After much muddling around, here is my first attempt at some concurrent Scala … although I have no idea if it actually is.
import scala.io.Source
import java.io.File
import scala.concurrent.Future
import scala.util.{Failure, Success}
object etl extends App {
val t1 = System.nanoTime
implicit val ec: scala.concurrent.ExecutionContext = scala.concurrent.ExecutionContext.global
val files: Future[List[java.io.File]] = Future {
val d = new File("trips")
val files = d.listFiles.filter(_.isFile).toList.filter(_.getName.endsWith(".csv"))
files
}
def transform(file: java.io.File): Unit = {
val f = io.Source.fromFile(file)
for (line <- f.getLines) {
val cols = line.split(",").map(_.trim)
if (cols(12) == "member") {
println("member ride found")
}
}
f.close
}
files.onComplete{
case Success(files) => {
for (f <- files) transform(f)
}
case Failure(exception) => println("Failed with: " + exception.getMessage)
}
val duration = (System.nanoTime - t1) / 1e9d
println(duration)
Thread.sleep(25000)
}
A few comments and confusions I ran into trying to write concurrent Scala with Futures.
First, I needed an execution context to be available, even though after setting it up, it doesn’t get reference by my code at all. This wasn’t really obvious from the documentation I read.
implicit val ec: scala.concurrent.ExecutionContext = scala.concurrent.ExecutionContext.global
Implementing a Future in Scala turned out to be pretty easy. All I had to do is wrap a something in Future {}
and that seems to be all that is needed.
After that acting on the results of that Future
appears to be a simple as using a callback
, such as maybe looping the results, or conveniently calling .onComplete{}
upon that future.
For the life of me I couldn’t really figure out how to time the Scala code. Putting a timer at the start and finish didn’t work.
Something else that caught me off guard was that fact since a Future will run in a totally separate thread…. I actually had to call Thread.sleep(25000)

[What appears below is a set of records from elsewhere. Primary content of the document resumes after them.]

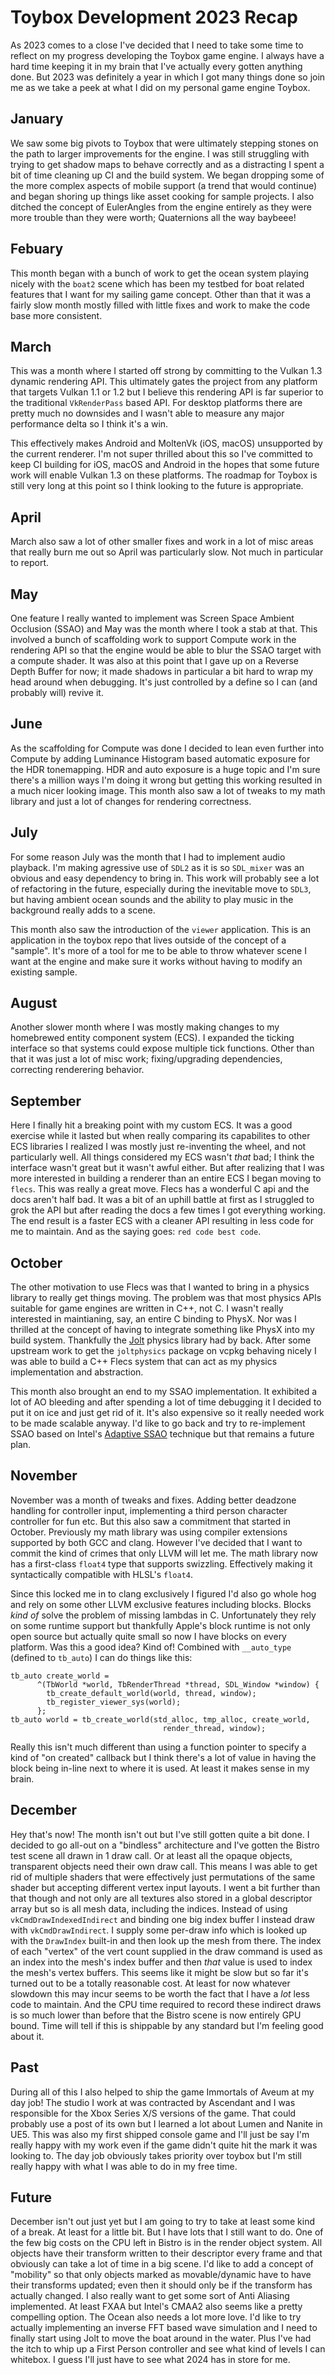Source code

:# Toybox Development 2023 Recap
As 2023 comes to a close I've decided that I need to take some time to reflect on my progress developing the Toybox game engine. I always have a hard time keeping it in my brain that I've actually every gotten anything done. But 2023 was definitely a year in which I got many things done so join me as we take a peek at what I did on my personal game engine Toybox.

## January
We saw some big pivots to Toybox that were ultimately stepping stones on the path to larger improvements for the engine. I was still struggling with trying to get shadow maps to behave correctly and as a distracting I spent a bit of time cleaning up CI and the build system. We began dropping some of the more complex aspects of mobile support (a trend that would continue) and began shoring up things like asset cooking for sample projects. I also ditched the concept of EulerAngles from the engine entirely as they were more trouble than they were worth; Quaternions all the way baybeee!

## Febuary
This month began with a bunch of work to get the ocean system playing nicely with the `boat2` scene which has been my testbed for boat related features that I want for my sailing game concept. Other than that it was a fairly slow month mostly filled with little fixes and work to make the code base more consistent.

## March
This was a month where I started off strong by committing to the Vulkan 1.3 dynamic rendering API. This ultimately gates the project from any platform that targets Vulkan 1.1 or 1.2 but I believe this rendering API is far superior to the traditional `VkRenderPass` based API. For desktop platforms there are pretty much no downsides and I wasn't able to measure any major performance delta so I think it's a win. 

This effectively makes Android and MoltenVk (iOS, macOS) unsupported by the current renderer. I'm not super thrilled about this so I've committed to keep CI building for iOS, macOS and Android in the hopes that some future work will enable Vulkan 1.3 on these platforms. The roadmap for Toybox is still very long at this point so I think looking to the future is appropriate.

## April 
March also saw a lot of other smaller fixes and work in a lot of misc areas that really burn me out so April was particularly slow. Not much in particular to report.

## May
One feature I really wanted to implement was Screen Space Ambient Occlusion (SSAO) and May was the month where I took a stab at that. This involved a bunch of scaffolding work to support Compute work in the rendering API so that the engine would be able to blur the SSAO target with a compute shader. It was also at this point that I gave up on a Reverse Depth Buffer for now; it made shadows in particular a bit hard to wrap my head around when debugging. It's just controlled by a define so I can (and probably will) revive it.

## June
As the scaffolding for Compute was done I decided to lean even further into Compute by adding Luminance Histogram based automatic exposure for the HDR tonemapping. HDR and auto exposure is a huge topic and I'm sure there's a million ways I'm doing it wrong but getting this working resulted in a much nicer looking image. This month also saw a lot of tweaks to my math library and just a lot of changes for rendering correctness.

## July
For some reason July was the month that I had to implement audio playback. I'm making agressive use of `SDL2` as it is so `SDL_mixer` was an obvious and easy dependency to bring in. This work will probably see a lot of refactoring in the future, especially during the inevitable move to `SDL3`, but having ambient ocean sounds and the ability to play music in the background really adds to a scene. 

This month also saw the introduction of the `viewer` application. This is an application in the toybox repo that lives outside of the concept of a "sample". It's more of a tool for me to be able to throw whatever scene I want at the engine and make sure it works without having to modify an existing sample.

## August
Another slower month where I was mostly making changes to my homebrewed entity component system (ECS). I expanded the ticking interface so that systems could expose multiple tick functions. Other than that it was just a lot of misc work; fixing/upgrading dependencies, correcting renderering behavior. 

## September
Here I finally hit a breaking point with my custom ECS. It was a good exercise while it lasted but when really comparing its capabilites to other ECS libraries I realized I was mostly just re-inventing the wheel, and not particularly well. All things considered my ECS wasn't *that* bad; I think the interface wasn't great but it wasn't awful either. But after realizing that I was more interested in building a renderer than an entire ECS I began moving to `flecs`. This was really a great move. Flecs has a wonderful C api and the docs aren't half bad. It was a bit of an uphill battle at first as I struggled to grok the API but after reading the docs a few times I got everything working. The end result is a faster ECS with a cleaner API resulting in less code for me to maintain. And as the saying goes: `red code best code`.

## October
The other motivation to use Flecs was that I wanted to bring in a physics library to really get things moving. The problem was that most physics APIs suitable for game engines are written in C++, not C. I wasn't really interested in maintianing, say, an entire C binding to PhysX. Nor was I thrilled at the concept of having to integrate something like PhysX into my build system. Thankfully the [Jolt](https://github.com/jrouwe/JoltPhysics) physics library had by back. After some upstream work to get the `joltphysics` package on vcpkg behaving nicely I was able to build a C++ Flecs system that can act as my physics implementation and abstraction. 

This month also brought an end to my SSAO implementation. It exhibited a lot of AO bleeding and after spending a lot of time debugging it I decided to put it on ice and just get rid of it. It's also expensive so it really needed work to be made scalable anyway. I'd like to go back and try to re-implement SSAO based on Intel's [Adaptive SSAO](https://www.intel.com/content/www/us/en/developer/articles/technical/adaptive-screen-space-ambient-occlusion.html) technique but that remains a future plan.

## November
November was a month of tweaks and fixes. Adding better deadzone handling for controller input, implementing a third person character controller for fun etc. But this also saw a commitment that started in October. Previously my math library was using compiler extensions supported by both GCC and clang. However I've decided that I want to commit the kind of crimes that only LLVM will let me. The math library now has a first-class `float4` type that supports swizzling. Effectively making it syntactically compatible with HLSL's `float4`. 

Since this locked me in to clang exclusively I figured I'd also go whole hog and rely on some other LLVM exclusive features including blocks. Blocks *kind of* solve the problem of missing lambdas in C. Unfortunately they rely on some runtime support but thankfully Apple's block runtime is not only open source but actually quite small so now I have blocks on every platform. Was this a good idea? Kind of! Combined with `__auto_type` (defined to `tb_auto`) I can do things like this: 
```
tb_auto create_world =
      ^(TbWorld *world, TbRenderThread *thread, SDL_Window *window) {
        tb_create_default_world(world, thread, window);
        tb_register_viewer_sys(world);
      };
tb_auto world = tb_create_world(std_alloc, tmp_alloc, create_world,
                                  render_thread, window);
```
Really this isn't much different than using a function pointer to specify a kind of "on created" callback but I think there's a lot of value in having the block being in-line next to where it is used. At least it makes sense in my brain.

## December
Hey that's now! The month isn't out but I've still gotten quite a bit done. I decided to go all-out on a "bindless" architecture and I've gotten the Bistro test scene all drawn in 1 draw call. Or at least all the opaque objects, transparent objects need their own draw call. This means I was able to get rid of multiple shaders that were effectively just permutations of the same shader but accepting different vertex input layouts. I went a bit further than that though and not only are all textures also stored in a global descriptor array but so is all mesh data, including the indices. Instead of using `vkCmdDrawIndexedIndirect` and binding one big index buffer I instead draw with `vkCmdDrawIndirect`. I supply some per-draw info which is looked up with the `DrawIndex` built-in and then look up the mesh from there. The index of each "vertex" of the vert count supplied in the draw command is used as an index into the mesh's index buffer and then *that* value is used to index the mesh's vertex buffers. This seems like it might be slow but so far it's turned out to be a totally reasonable cost. At least for now whatever slowdown this may incur seems to be worth the fact that I have a *lot* less code to maintain. And the CPU time required to record these indirect draws is so much lower than before that the Bistro scene is now entirely GPU bound. Time will tell if this is shippable by any standard but I'm feeling good about it.

## Past
During all of this I also helped to ship the game Immortals of Aveum at my day job! The studio I work at was contracted by Ascendant and I was responsible for the Xbox Series X/S versions of the game. That could probably use a post of its own but I learned a lot about Lumen and Nanite in UE5. This was also my first shipped console game and I'll just be say I'm really happy with my work even if the game didn't quite hit the mark it was looking to. The day job obviously takes priority over toybox but I'm still really happy with what I was able to do in my free time.

## Future
December isn't out just yet but I am going to try to take at least some kind of a break. At least for a little bit. But I have lots that I still want to do. One of the few big costs on the CPU left in Bistro is in the render object system. All objects have their transform written to their descriptor every frame and that obviously can take a lot of time in a big scene. I'd like to add a concept of "mobility" so that only objects marked as movable/dynamic have to have their transforms updated; even then it should only be if the transform has actually changed. I also really want to get some sort of Anti Aliasing implemented. At least FXAA but Intel's CMAA2 also seems like a pretty compelling option. The Ocean also needs a lot more love. I'd like to try actually implementing an inverse FFT based wave simulation and I need to finally start using Jolt to move the boat around in the water. Plus I've had the itch to whip up a First Person controller and see what kind of levels I can whitebox. I guess I'll just have to see what 2024 has in store for me.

to keep the program from shutting down.
Overall Scala Futures feel like a cross between Python’s multiprocessing and async modules. Who know’s if my code is remotely correct, but that’s how you learn.
I also read a little more about AKKA in Scala, which I’ve poked at a few times. Processing multiple files concurrently with Scala correctly should probably be done this way. After reading a few examples of such a thing, and deciding I have only one life to live, I figured that would have to be the topic for a different day, not feeling like a glutton for punishment today.